[Problem requirements] Since the pictures are not wanted, copy only the text of every record exactly.

START Extracted material

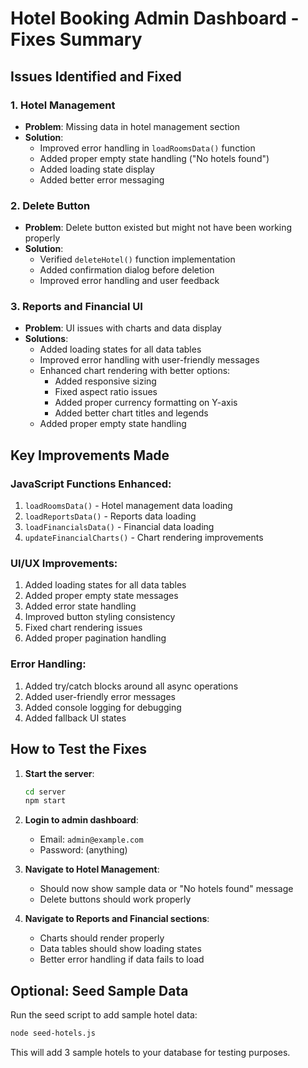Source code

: # Hotel Booking Admin Dashboard - Fixes Summary

## Issues Identified and Fixed

### 1. Hotel Management
- **Problem**: Missing data in hotel management section
- **Solution**: 
  - Improved error handling in `loadRoomsData()` function
  - Added proper empty state handling ("No hotels found")
  - Added loading state display
  - Added better error messaging

### 2. Delete Button
- **Problem**: Delete button existed but might not have been working properly
- **Solution**:
  - Verified `deleteHotel()` function implementation
  - Added confirmation dialog before deletion
  - Improved error handling and user feedback

### 3. Reports and Financial UI
- **Problem**: UI issues with charts and data display
- **Solutions**:
  - Added loading states for all data tables
  - Improved error handling with user-friendly messages
  - Enhanced chart rendering with better options:
    - Added responsive sizing
    - Fixed aspect ratio issues
    - Added proper currency formatting on Y-axis
    - Added better chart titles and legends
  - Added proper empty state handling

## Key Improvements Made

### JavaScript Functions Enhanced:
1. `loadRoomsData()` - Hotel management data loading
2. `loadReportsData()` - Reports data loading
3. `loadFinancialsData()` - Financial data loading
4. `updateFinancialCharts()` - Chart rendering improvements

### UI/UX Improvements:
1. Added loading states for all data tables
2. Added proper empty state messages
3. Added error state handling
4. Improved button styling consistency
5. Fixed chart rendering issues
6. Added proper pagination handling

### Error Handling:
1. Added try/catch blocks around all async operations
2. Added user-friendly error messages
3. Added console logging for debugging
4. Added fallback UI states

## How to Test the Fixes

1. **Start the server**:
   ```bash
   cd server
   npm start
   ```

2. **Login to admin dashboard**:
   - Email: `admin@example.com`
   - Password: (anything)

3. **Navigate to Hotel Management**:
   - Should now show sample data or "No hotels found" message
   - Delete buttons should work properly

4. **Navigate to Reports and Financial sections**:
   - Charts should render properly
   - Data tables should show loading states
   - Better error handling if data fails to load

## Optional: Seed Sample Data

Run the seed script to add sample hotel data:
```bash
node seed-hotels.js
```

This will add 3 sample hotels to your database for testing purposes.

END Extracted material

[Exercise result]
Source code

: # Hotel Booking Admin Dashboard - Fixes Summary

## Issues Identified and Fixed

### 1. Hotel Management
- **Problem**: Missing data in hotel management section
- **Solution**: 
  - Improved error handling in `loadRoomsData()` function
  - Added proper empty state handling ("No hotels found")
  - Added loading state display
  - Added better error messaging

### 2. Delete Button
- **Problem**: Delete button existed but might not have been working properly
- **Solution**:
  - Verified `deleteHotel()` function implementation
  - Added confirmation dialog before deletion
  - Improved error handling and user feedback

### 3. Reports and Financial UI
- **Problem**: UI issues with charts and data display
- **Solutions**:
  - Added loading states for all data tables
  - Improved error handling with user-friendly messages
  - Enhanced chart rendering with better options:
    - Added responsive sizing
    - Fixed aspect ratio issues
    - Added proper currency formatting on Y-axis
    - Added better chart titles and legends
  - Added proper empty state handling

## Key Improvements Made

### JavaScript Functions Enhanced:
1. `loadRoomsData()` - Hotel management data loading
2. `loadReportsData()` - Reports data loading
3. `loadFinancialsData()` - Financial data loading
4. `updateFinancialCharts()` - Chart rendering improvements

### UI/UX Improvements:
1. Added loading states for all data tables
2. Added proper empty state messages
3. Added error state handling
4. Improved button styling consistency
5. Fixed chart rendering issues
6. Added proper pagination handling

### Error Handling:
1. Added try/catch blocks around all async operations
2. Added user-friendly error messages
3. Added console logging for debugging
4. Added fallback UI states

## How to Test the Fixes

1. **Start the server**:
   ```bash
   cd server
   npm start
   ```

2. **Login to admin dashboard**:
   - Email: `admin@example.com`
   - Password: (anything)

3. **Navigate to Hotel Management**:
   - Should now show sample data or "No hotels found" message
   - Delete buttons should work properly

4. **Navigate to Reports and Financial sections**:
   - Charts should render properly
   - Data tables should show loading states
   - Better error handling if data fails to load

## Optional: Seed Sample Data

Run the seed script to add sample hotel data:
```bash
node seed-hotels.js
```

This will add 3 sample hotels to your database for testing purposes.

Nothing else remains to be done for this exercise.